Ngwenya Polite, 33 ans, observe la métropole du pays le plus inégalitaire au monde scintiller au soleil depuis sa fenêtre quelques étages plus bas, sa fille de bientôt deux ans dans les bras.

« Les gens du quartier ne se rendent pas compte de la chance qu’on a », confie-t-il à l’AFP. « Ici on est en sécurité, c’est propre et les loyers sont raisonnables ».  

La tour en béton gris de style brut a été achevée en 1975. Haut de 173 mètres, le Ponte est alors le plus grand immeuble résidentiel d’Afrique. Initialement une adresse recherchée, pour son allure et son emplacement, il subit l’appauvrissement d’un centre déserté par des milieux d’affaires, en raison d’abord des sanctions contre l’apartheid.  

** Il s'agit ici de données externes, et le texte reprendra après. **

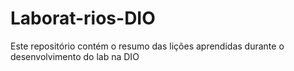 # Laborat-rios-DIO

Este repositório contém o resumo das lições aprendidas durante o desenvolvimento do lab na DIO
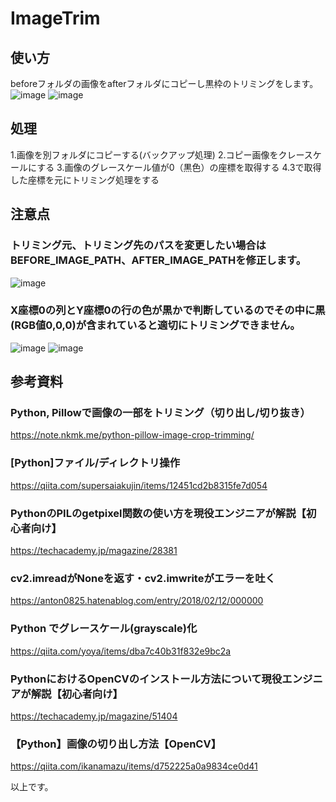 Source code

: # ImageTrim
## 使い方
beforeフォルダの画像をafterフォルダにコピーし黒枠のトリミングをします。
![image](https://user-images.githubusercontent.com/79146720/121325917-fe88ae80-c94c-11eb-8cc1-8352adf154af.png)
![image](https://user-images.githubusercontent.com/79146720/121325932-021c3580-c94d-11eb-8308-6226bfcab44b.png)

## 処理
1.画像を別フォルダにコピーする(バックアップ処理)
2.コピー画像をクレースケールにする
3.画像のグレースケール値が0（黒色）の座標を取得する
4.3で取得した座標を元にトリミング処理をする

## 注意点
### トリミング元、トリミング先のパスを変更したい場合はBEFORE_IMAGE_PATH、AFTER_IMAGE_PATHを修正します。
![image](https://user-images.githubusercontent.com/79146720/121326093-3132a700-c94d-11eb-9d7e-d8ba9561a055.png)
### X座標0の列とY座標0の行の色が黒かで判断しているのでその中に黒(RGB値0,0,0)が含まれていると適切にトリミングできません。
![image](https://user-images.githubusercontent.com/79146720/121327396-5f64b680-c94e-11eb-953d-7bcbb9f208ab.png)
![image](https://user-images.githubusercontent.com/79146720/121327294-4a882300-c94e-11eb-92ce-893a285707cb.png)

## 参考資料
### Python, Pillowで画像の一部をトリミング（切り出し/切り抜き）
https://note.nkmk.me/python-pillow-image-crop-trimming/
### [Python]ファイル/ディレクトリ操作
https://qiita.com/supersaiakujin/items/12451cd2b8315fe7d054
### PythonのPILのgetpixel関数の使い方を現役エンジニアが解説【初心者向け】
https://techacademy.jp/magazine/28381
### cv2.imreadがNoneを返す・cv2.imwriteがエラーを吐く
https://anton0825.hatenablog.com/entry/2018/02/12/000000
### Python でグレースケール(grayscale)化
https://qiita.com/yoya/items/dba7c40b31f832e9bc2a
### PythonにおけるOpenCVのインストール方法について現役エンジニアが解説【初心者向け】
https://techacademy.jp/magazine/51404
### 【Python】画像の切り出し方法【OpenCV】
https://qiita.com/ikanamazu/items/d752225a0a9834ce0d41

以上です。
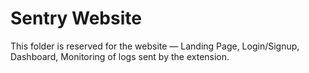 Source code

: # Sentry Website

This folder is reserved for the website — Landing Page, Login/Signup, Dashboard, Monitoring of logs sent by the extension.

Le bâtiment devient ensuite le repère de gangs violents dans les années 1980 et 1990, quartier général du crime, de la prostitution et du trafic de drogue.  

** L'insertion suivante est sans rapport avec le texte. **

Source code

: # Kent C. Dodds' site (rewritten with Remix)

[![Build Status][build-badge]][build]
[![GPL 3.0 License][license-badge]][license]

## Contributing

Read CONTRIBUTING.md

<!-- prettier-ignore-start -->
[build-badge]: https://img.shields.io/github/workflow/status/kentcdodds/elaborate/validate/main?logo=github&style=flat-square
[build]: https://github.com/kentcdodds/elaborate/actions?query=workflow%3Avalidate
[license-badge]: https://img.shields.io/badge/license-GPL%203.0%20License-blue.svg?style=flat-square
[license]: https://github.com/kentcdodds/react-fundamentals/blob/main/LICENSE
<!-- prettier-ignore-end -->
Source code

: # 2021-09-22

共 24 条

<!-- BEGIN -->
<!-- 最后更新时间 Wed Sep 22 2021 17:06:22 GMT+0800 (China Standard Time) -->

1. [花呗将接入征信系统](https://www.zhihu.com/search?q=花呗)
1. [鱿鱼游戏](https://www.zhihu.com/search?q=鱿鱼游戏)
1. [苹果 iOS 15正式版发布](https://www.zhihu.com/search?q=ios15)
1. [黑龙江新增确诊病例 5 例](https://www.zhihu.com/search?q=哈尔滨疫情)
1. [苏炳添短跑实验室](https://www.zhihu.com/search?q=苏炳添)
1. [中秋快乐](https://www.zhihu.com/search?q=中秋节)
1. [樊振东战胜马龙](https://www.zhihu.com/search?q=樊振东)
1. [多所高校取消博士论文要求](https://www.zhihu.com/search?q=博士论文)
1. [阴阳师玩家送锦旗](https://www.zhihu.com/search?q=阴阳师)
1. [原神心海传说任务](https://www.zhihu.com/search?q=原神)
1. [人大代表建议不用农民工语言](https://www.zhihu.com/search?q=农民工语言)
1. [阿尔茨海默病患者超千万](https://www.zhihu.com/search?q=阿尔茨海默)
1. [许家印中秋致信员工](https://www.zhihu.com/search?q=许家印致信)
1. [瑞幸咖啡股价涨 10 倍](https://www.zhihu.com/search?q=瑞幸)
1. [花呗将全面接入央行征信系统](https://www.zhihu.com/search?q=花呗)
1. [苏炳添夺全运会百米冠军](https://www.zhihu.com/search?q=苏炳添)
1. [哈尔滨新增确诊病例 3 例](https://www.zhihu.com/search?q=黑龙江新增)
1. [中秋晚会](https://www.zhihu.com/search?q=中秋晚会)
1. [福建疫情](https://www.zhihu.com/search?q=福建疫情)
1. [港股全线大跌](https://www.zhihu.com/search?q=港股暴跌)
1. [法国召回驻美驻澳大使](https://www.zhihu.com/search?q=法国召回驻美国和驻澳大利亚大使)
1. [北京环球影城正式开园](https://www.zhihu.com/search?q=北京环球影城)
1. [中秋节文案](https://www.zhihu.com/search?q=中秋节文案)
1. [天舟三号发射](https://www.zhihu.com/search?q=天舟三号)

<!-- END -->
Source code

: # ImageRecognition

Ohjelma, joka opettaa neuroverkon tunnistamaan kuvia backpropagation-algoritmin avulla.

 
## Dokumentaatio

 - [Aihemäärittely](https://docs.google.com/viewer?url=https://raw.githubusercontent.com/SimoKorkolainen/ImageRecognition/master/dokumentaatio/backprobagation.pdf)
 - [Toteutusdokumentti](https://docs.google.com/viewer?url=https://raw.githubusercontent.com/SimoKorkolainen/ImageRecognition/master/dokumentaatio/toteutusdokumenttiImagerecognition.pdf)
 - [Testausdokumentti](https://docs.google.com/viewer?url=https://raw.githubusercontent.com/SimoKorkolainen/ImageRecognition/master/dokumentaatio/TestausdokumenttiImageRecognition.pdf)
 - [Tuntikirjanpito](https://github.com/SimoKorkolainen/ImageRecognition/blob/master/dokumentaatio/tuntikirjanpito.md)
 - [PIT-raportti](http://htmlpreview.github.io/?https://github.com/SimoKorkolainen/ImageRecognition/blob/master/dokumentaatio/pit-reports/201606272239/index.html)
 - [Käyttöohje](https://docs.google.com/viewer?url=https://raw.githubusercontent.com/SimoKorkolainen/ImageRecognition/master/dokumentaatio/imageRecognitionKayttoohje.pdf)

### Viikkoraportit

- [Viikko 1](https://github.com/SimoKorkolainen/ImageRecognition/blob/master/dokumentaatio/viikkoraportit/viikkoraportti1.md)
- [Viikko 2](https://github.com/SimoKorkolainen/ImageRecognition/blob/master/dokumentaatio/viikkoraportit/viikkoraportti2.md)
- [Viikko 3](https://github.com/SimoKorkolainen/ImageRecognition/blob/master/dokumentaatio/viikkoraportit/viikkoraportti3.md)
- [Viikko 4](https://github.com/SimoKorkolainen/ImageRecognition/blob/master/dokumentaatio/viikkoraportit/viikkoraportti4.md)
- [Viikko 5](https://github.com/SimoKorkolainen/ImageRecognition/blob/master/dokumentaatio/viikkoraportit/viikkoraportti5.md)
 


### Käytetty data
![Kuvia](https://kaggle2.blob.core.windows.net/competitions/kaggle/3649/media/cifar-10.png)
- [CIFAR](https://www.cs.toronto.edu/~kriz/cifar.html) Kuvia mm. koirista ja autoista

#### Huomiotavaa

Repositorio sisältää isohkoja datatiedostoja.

Il s’est refait une beauté il y a une quinzaine d’années, en amont de la Coupe du monde de football de 2010, pour mettre fin à sa réputation sulfureuse. Les squatteurs ont été mis dehors. Aujourd’hui, des familles de petite classe moyenne y sont installées, pour un loyer entre 250 et 585 dollars canadiens par mois selon les superficies.

Dans un quartier qui reste l’un des plus mal famés de la ville, la tour fascine. Et continue à faire peur : « ça va prendre encore beaucoup de temps » pour changer ces préjugés, souligne Ngwenya Polite, professeur de musique dans une école.

À l’intérieur, le bâtiment est creux, offrant une perspective vertigineuse côté cour et plein de lumière aux appartements.  Mais les fenêtres vers cet atrium ont été scellées : à l’époque de la grande déglingue des années 80 et 90, et en absence de locaux poubelle, les gens jetaient leurs détritus par la fenêtre.

Aujourd’hui l’entrée de Ponte, au bout d’une rampe d’accès ouvrant sur un immense stationnement souterrain vide sur plusieurs étages, sauf quelques carcasses désossées, est gardée nuit et jour par une cahute de sécurité et des tourniquets. Il faut montrer patte blanche.

Le soir, c’est un endroit où les chauffeurs Uber n’aiment pas traîner. Les rues alentour, mal éclairées et jonchées de détritus, ne sont pas engageantes. « Allez on se dépêche ! », lance l’un d’entre eux à un groupe qui tarde à prendre position dans sa Toyota blanche.  

L’association Dlala Nje (Amusons-nous ! en langue zouloue) veut changer ces perceptions, mettre en valeur le lieu et ses habitants. Depuis une dizaine d’années, elle propose des balades à pied dans le quartier mais aussi dans l’univers si particulier de la tour Ponte.